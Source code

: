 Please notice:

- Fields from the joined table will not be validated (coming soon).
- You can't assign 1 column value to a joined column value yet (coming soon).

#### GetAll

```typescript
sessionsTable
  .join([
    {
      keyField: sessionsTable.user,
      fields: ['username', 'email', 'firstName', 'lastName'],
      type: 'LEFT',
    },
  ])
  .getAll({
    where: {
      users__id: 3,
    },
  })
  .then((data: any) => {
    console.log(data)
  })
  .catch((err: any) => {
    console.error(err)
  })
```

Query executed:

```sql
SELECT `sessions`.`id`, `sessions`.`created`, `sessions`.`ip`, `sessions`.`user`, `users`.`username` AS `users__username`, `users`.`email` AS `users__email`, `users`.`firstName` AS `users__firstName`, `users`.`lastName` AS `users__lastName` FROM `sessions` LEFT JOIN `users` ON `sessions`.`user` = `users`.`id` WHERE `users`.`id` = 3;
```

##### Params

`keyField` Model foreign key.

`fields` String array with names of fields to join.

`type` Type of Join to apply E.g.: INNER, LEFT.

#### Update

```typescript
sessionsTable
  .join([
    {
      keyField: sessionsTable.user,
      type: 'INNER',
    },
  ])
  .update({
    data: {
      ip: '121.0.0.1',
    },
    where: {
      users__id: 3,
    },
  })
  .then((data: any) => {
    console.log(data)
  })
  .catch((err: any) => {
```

───

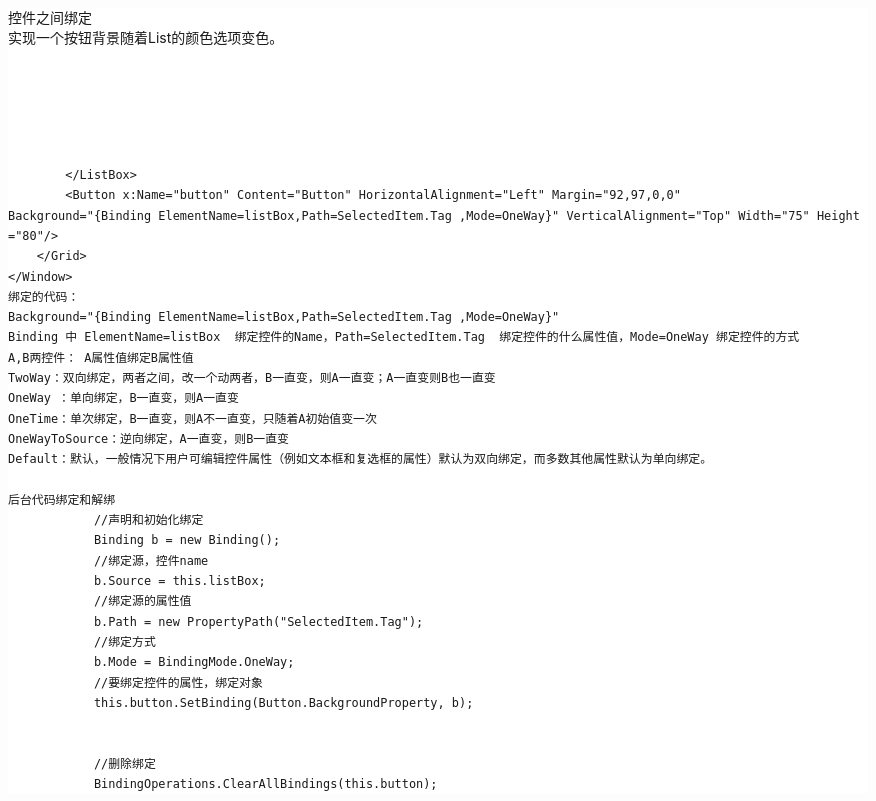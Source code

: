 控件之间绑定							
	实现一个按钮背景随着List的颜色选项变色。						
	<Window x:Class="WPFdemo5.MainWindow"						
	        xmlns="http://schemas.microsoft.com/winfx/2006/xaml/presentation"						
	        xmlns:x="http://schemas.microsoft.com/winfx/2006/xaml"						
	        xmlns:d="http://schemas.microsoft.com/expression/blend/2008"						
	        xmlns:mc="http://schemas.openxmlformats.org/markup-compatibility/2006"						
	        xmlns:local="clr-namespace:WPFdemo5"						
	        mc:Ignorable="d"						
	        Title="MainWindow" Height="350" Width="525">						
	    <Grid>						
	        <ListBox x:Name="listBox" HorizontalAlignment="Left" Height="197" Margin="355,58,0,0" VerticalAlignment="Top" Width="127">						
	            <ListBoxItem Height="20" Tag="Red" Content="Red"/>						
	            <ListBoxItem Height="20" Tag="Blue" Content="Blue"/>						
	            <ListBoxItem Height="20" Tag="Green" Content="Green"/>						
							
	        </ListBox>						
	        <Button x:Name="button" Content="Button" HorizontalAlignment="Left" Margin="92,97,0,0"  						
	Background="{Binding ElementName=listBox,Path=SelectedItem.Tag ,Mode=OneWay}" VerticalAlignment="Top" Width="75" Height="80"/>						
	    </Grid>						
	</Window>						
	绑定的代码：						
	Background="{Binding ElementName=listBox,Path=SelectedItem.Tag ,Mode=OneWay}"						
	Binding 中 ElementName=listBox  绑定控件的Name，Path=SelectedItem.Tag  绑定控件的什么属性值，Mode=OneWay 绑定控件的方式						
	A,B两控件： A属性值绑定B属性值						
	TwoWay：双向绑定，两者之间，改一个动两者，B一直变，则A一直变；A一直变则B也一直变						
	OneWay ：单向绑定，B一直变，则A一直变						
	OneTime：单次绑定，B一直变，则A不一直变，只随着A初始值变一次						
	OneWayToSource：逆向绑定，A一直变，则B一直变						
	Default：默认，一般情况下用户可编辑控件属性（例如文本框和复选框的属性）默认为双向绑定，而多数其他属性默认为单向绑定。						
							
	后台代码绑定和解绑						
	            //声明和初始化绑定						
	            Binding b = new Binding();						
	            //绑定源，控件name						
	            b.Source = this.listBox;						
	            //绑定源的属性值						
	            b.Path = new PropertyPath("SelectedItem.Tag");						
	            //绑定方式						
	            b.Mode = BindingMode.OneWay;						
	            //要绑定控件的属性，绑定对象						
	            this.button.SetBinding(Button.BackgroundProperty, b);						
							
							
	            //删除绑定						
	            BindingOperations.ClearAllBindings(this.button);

───

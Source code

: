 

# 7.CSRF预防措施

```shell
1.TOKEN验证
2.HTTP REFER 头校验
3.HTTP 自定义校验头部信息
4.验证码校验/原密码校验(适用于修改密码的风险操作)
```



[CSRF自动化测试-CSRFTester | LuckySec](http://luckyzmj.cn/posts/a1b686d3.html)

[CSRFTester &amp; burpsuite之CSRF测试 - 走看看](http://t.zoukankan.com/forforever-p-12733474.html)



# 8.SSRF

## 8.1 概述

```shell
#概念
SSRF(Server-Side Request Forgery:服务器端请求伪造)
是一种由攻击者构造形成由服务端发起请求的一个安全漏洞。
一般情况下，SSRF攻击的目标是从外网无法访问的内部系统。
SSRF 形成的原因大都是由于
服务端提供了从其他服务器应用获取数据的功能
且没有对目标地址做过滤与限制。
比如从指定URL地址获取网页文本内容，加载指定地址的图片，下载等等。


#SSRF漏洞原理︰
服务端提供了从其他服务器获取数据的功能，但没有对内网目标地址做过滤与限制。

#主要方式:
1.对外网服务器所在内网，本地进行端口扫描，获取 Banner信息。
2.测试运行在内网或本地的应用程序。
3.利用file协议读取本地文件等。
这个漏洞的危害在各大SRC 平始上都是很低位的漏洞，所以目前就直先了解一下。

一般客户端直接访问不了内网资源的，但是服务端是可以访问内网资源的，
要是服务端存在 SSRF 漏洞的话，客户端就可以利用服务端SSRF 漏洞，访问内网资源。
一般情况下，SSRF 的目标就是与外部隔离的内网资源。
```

───

What lines above mention "xaml"? Copy each one.

	        xmlns="http://schemas.microsoft.com/winfx/2006/xaml/presentation"						
	        xmlns:x="http://schemas.microsoft.com/winfx/2006/xaml"						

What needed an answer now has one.